IowaLez, I'm so sorry about your knees! Have you looked into one of those rolling seats? I got one for my mom and it's really been a help to her. The lid lifts up and she can keep her garden tools in there. She can sit and weed or plant and then just scoot along a bit because it has wheels. Much easier for her to get up and down. Otherwise she sits on her butt but it's hard for her to get up. That is very cool about the gravel and how nice of your son to come and help!  

MizMary you are on a roll! Lots of fleece to work with AND a new JD! Are you still building your raised beds with concrete blocks? Take a pic and give us an update. Pictures of fleece, raised beds and JD would all be wonderful!  

My son was so funny. He didn't know I was going to get him a new computer. He knew I was thinking of helping but we had to "talk" and "explore options." He had mentioned one a BB but I wasn't so keen on it. I think he was trying to get by as cheaply as possible since I said I would help. So I told him to go to BB after work and call me on the phone - that way I could be looking at them online while he looked in the store. There was a bit of back and forth and at one point I got the sales guy on the phone. Matt eventually heard him say, "Yes I have that in stock..." and I could hear him in the background saying, "In stock...why is she asking about in stock?" hahahahaha I couldn't pay for it over the phone without a fraud check which takes up to 48 hours but they said I could go to my local store where they could check ID since I was having someone else in a different city pick it up. I told Matt I would call him once I got my car back and was at the BB store here so that he could drive back over. "It's okay. I'm going to stay right here...I'll just hang out..." He did not want to walk away from that box in the cart. LOL! 

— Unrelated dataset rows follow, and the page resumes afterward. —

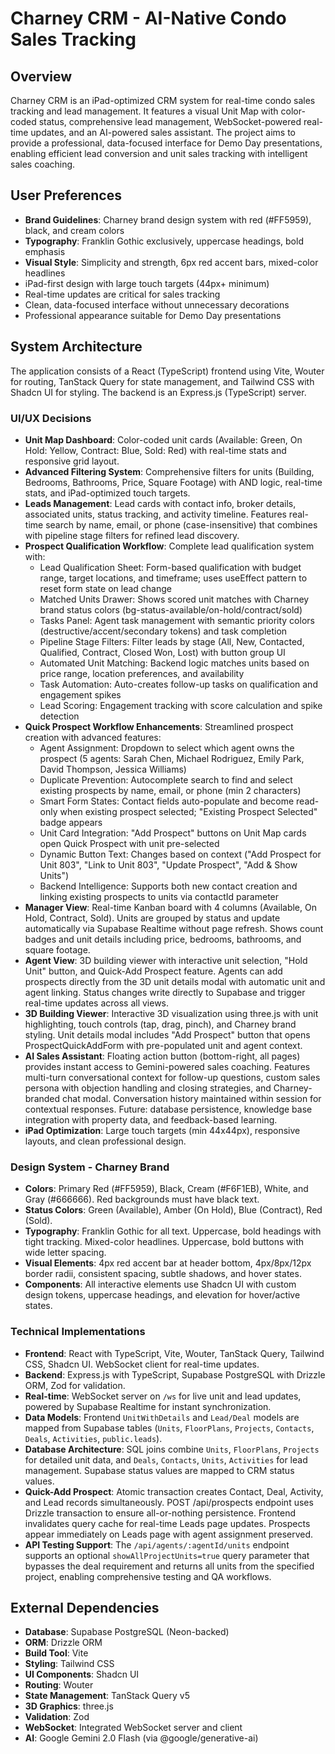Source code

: # Charney CRM - AI-Native Condo Sales Tracking

## Overview
Charney CRM is an iPad-optimized CRM system for real-time condo sales tracking and lead management. It features a visual Unit Map with color-coded status, comprehensive lead management, WebSocket-powered real-time updates, and an AI-powered sales assistant. The project aims to provide a professional, data-focused interface for Demo Day presentations, enabling efficient lead conversion and unit sales tracking with intelligent sales coaching.

## User Preferences
- **Brand Guidelines**: Charney brand design system with red (#FF5959), black, and cream colors
- **Typography**: Franklin Gothic exclusively, uppercase headings, bold emphasis
- **Visual Style**: Simplicity and strength, 6px red accent bars, mixed-color headlines
- iPad-first design with large touch targets (44px+ minimum)
- Real-time updates are critical for sales tracking
- Clean, data-focused interface without unnecessary decorations
- Professional appearance suitable for Demo Day presentations

## System Architecture
The application consists of a React (TypeScript) frontend using Vite, Wouter for routing, TanStack Query for state management, and Tailwind CSS with Shadcn UI for styling. The backend is an Express.js (TypeScript) server.

### UI/UX Decisions
- **Unit Map Dashboard**: Color-coded unit cards (Available: Green, On Hold: Yellow, Contract: Blue, Sold: Red) with real-time stats and responsive grid layout.
- **Advanced Filtering System**: Comprehensive filters for units (Building, Bedrooms, Bathrooms, Price, Square Footage) with AND logic, real-time stats, and iPad-optimized touch targets.
- **Leads Management**: Lead cards with contact info, broker details, associated units, status tracking, and activity timeline. Features real-time search by name, email, or phone (case-insensitive) that combines with pipeline stage filters for refined lead discovery.
- **Prospect Qualification Workflow**: Complete lead qualification system with:
  - Lead Qualification Sheet: Form-based qualification with budget range, target locations, and timeframe; uses useEffect pattern to reset form state on lead change
  - Matched Units Drawer: Shows scored unit matches with Charney brand status colors (bg-status-available/on-hold/contract/sold)
  - Tasks Panel: Agent task management with semantic priority colors (destructive/accent/secondary tokens) and task completion
  - Pipeline Stage Filters: Filter leads by stage (All, New, Contacted, Qualified, Contract, Closed Won, Lost) with button group UI
  - Automated Unit Matching: Backend logic matches units based on price range, location preferences, and availability
  - Task Automation: Auto-creates follow-up tasks on qualification and engagement spikes
  - Lead Scoring: Engagement tracking with score calculation and spike detection
- **Quick Prospect Workflow Enhancements**: Streamlined prospect creation with advanced features:
  - Agent Assignment: Dropdown to select which agent owns the prospect (5 agents: Sarah Chen, Michael Rodriguez, Emily Park, David Thompson, Jessica Williams)
  - Duplicate Prevention: Autocomplete search to find and select existing prospects by name, email, or phone (min 2 characters)
  - Smart Form States: Contact fields auto-populate and become read-only when existing prospect selected; "Existing Prospect Selected" badge appears
  - Unit Card Integration: "Add Prospect" buttons on Unit Map cards open Quick Prospect with unit pre-selected
  - Dynamic Button Text: Changes based on context ("Add Prospect for Unit 803", "Link to Unit 803", "Update Prospect", "Add & Show Units")
  - Backend Intelligence: Supports both new contact creation and linking existing prospects to units via contactId parameter
- **Manager View**: Real-time Kanban board with 4 columns (Available, On Hold, Contract, Sold). Units are grouped by status and update automatically via Supabase Realtime without page refresh. Shows count badges and unit details including price, bedrooms, bathrooms, and square footage.
- **Agent View**: 3D building viewer with interactive unit selection, "Hold Unit" button, and Quick-Add Prospect feature. Agents can add prospects directly from the 3D unit details modal with automatic unit and agent linking. Status changes write directly to Supabase and trigger real-time updates across all views.
- **3D Building Viewer**: Interactive 3D visualization using three.js with unit highlighting, touch controls (tap, drag, pinch), and Charney brand styling. Unit details modal includes "Add Prospect" button that opens ProspectQuickAddForm with pre-populated unit and agent context.
- **AI Sales Assistant**: Floating action button (bottom-right, all pages) provides instant access to Gemini-powered sales coaching. Features multi-turn conversational context for follow-up questions, custom sales persona with objection handling and closing strategies, and Charney-branded chat modal. Conversation history maintained within session for contextual responses. Future: database persistence, knowledge base integration with property data, and feedback-based learning.
- **iPad Optimization**: Large touch targets (min 44x44px), responsive layouts, and clean professional design.

### Design System - Charney Brand
- **Colors**: Primary Red (#FF5959), Black, Cream (#F6F1EB), White, and Gray (#666666). Red backgrounds must have black text.
- **Status Colors**: Green (Available), Amber (On Hold), Blue (Contract), Red (Sold).
- **Typography**: Franklin Gothic for all text. Uppercase, bold headings with tight tracking. Mixed-color headlines. Uppercase, bold buttons with wide letter spacing.
- **Visual Elements**: 4px red accent bar at header bottom, 4px/8px/12px border radii, consistent spacing, subtle shadows, and hover states.
- **Components**: All interactive elements use Shadcn UI with custom design tokens, uppercase headings, and elevation for hover/active states.

### Technical Implementations
- **Frontend**: React with TypeScript, Vite, Wouter, TanStack Query, Tailwind CSS, Shadcn UI. WebSocket client for real-time updates.
- **Backend**: Express.js with TypeScript, Supabase PostgreSQL with Drizzle ORM, Zod for validation.
- **Real-time**: WebSocket server on `/ws` for live unit and lead updates, powered by Supabase Realtime for instant synchronization.
- **Data Models**: Frontend `UnitWithDetails` and `Lead/Deal` models are mapped from Supabase tables (`Units`, `FloorPlans`, `Projects`, `Contacts`, `Deals`, `Activities`, `public.leads`).
- **Database Architecture**: SQL joins combine `Units`, `FloorPlans`, `Projects` for detailed unit data, and `Deals`, `Contacts`, `Units`, `Activities` for lead management. Supabase status values are mapped to CRM status values.
- **Quick-Add Prospect**: Atomic transaction creates Contact, Deal, Activity, and Lead records simultaneously. POST /api/prospects endpoint uses Drizzle transaction to ensure all-or-nothing persistence. Frontend invalidates query cache for real-time Leads page updates. Prospects appear immediately on Leads page with agent assignment preserved.
- **API Testing Support**: The `/api/agents/:agentId/units` endpoint supports an optional `showAllProjectUnits=true` query parameter that bypasses the deal requirement and returns all units from the specified project, enabling comprehensive testing and QA workflows.

## External Dependencies
- **Database**: Supabase PostgreSQL (Neon-backed)
- **ORM**: Drizzle ORM
- **Build Tool**: Vite
- **Styling**: Tailwind CSS
- **UI Components**: Shadcn UI
- **Routing**: Wouter
- **State Management**: TanStack Query v5
- **3D Graphics**: three.js
- **Validation**: Zod
- **WebSocket**: Integrated WebSocket server and client
- **AI**: Google Gemini 2.0 Flash (via @google/generative-ai)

He's had a rough couple years. He lost his job and has been doing temp work and his girlfriend on 6 years took up with some other guy and then his very old computer died. Now he has a real job - not high paying but it does have full benefits and even a 401K. He had a date the other week and a second one this weekend... and now he has a computer and can get back on the net. All in all, a good day for him. Warms my heart.


----------



## Woodpecker

Thanks Marchie, I could never live in MN. I'm just not hardy enough.

Sven I love all those colors!

We are getting lots and lots of rain. The bulbs have started coming up and the tomatoes I started are doing pretty good. My peat tree came but I wasn't sure if it was a good idea to plant it in the rein. I might have to anyway because It is supposed to rain through most of Monday. A lazy weekend all in all.


----------



## BlueberryChick

I saw my first hummingbird of the year this morning. :happy: I had put the feeders back out about a week ago in anticipation of their return, and a little while ago I saw one of them sipping at the feeder. Welcome back!


----------



## IowaLez

Woodpecker,

It is fine to plant bareroot trees in the rain. And potted ones. They need to be watered in anyways, when planted. They won't drown, the rain will help them dig in at their new location. 

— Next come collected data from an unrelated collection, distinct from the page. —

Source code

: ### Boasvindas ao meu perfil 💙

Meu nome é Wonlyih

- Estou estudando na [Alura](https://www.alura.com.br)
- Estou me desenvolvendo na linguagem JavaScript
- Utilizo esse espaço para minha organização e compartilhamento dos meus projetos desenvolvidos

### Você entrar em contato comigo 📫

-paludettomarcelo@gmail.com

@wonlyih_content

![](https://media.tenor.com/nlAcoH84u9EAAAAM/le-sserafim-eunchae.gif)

The one thing you do have to watch out for is peach leaf curl. It will kill your tree if you don't spray for it. You may be able to find an organic alternative and use it as a preventive; I would check with Garden's Alive. I know they got bought by a bigger garden corporation, but they still do have some great products that I have used in the past, and I would buy from them again.


----------



## Kasota

There is a glimmer of hope that the big snow will miss me. They are talking 12 inches some areas west and north of me. Monday will be ice/snow/ice. Not pleasant - but at least not 12 inches of snow! 

WWIHH - how much are you expected to get? 

Today I'm going to simply relax. Yesterday was too hectic. Financial reckonings and so forth in the morning, getting my car out of the shop, getting my son's computer, doing laundry, grocery shopping, etc etc. Today is going to be for knitting. I am 1/2 way through the scarf I am making. Once that's done I am going to tackle those wrist warmers. MizMary, what needles did you use when you made yours? I am itchy to start on them. 

I bought some really pretty cashmere/silk/fine wool blend yarn off of Ebay that I think will be perfect for those little crocheted crocodile booties and it arrived! I bought several colors. It will be interesting to see how it works up!


----------



## Wind in Her Hair

Kasota - sounds like you are due for a much deserved day of rest! 

As near as I can tell- we are only "supposed" to get a couple of inches - the kicker is that we are going to get rain, then ice, then snow, then back to rain between late tonight and Tuesday morning - not unlike what we got on Thursday - which resulted in a blown work/patient schedule, my driver's side door getting "frozen" so that I could not get into it, other vehicles (and a couple of employees) sliding off the road, and a general mess everywhere. Great way to start the week! 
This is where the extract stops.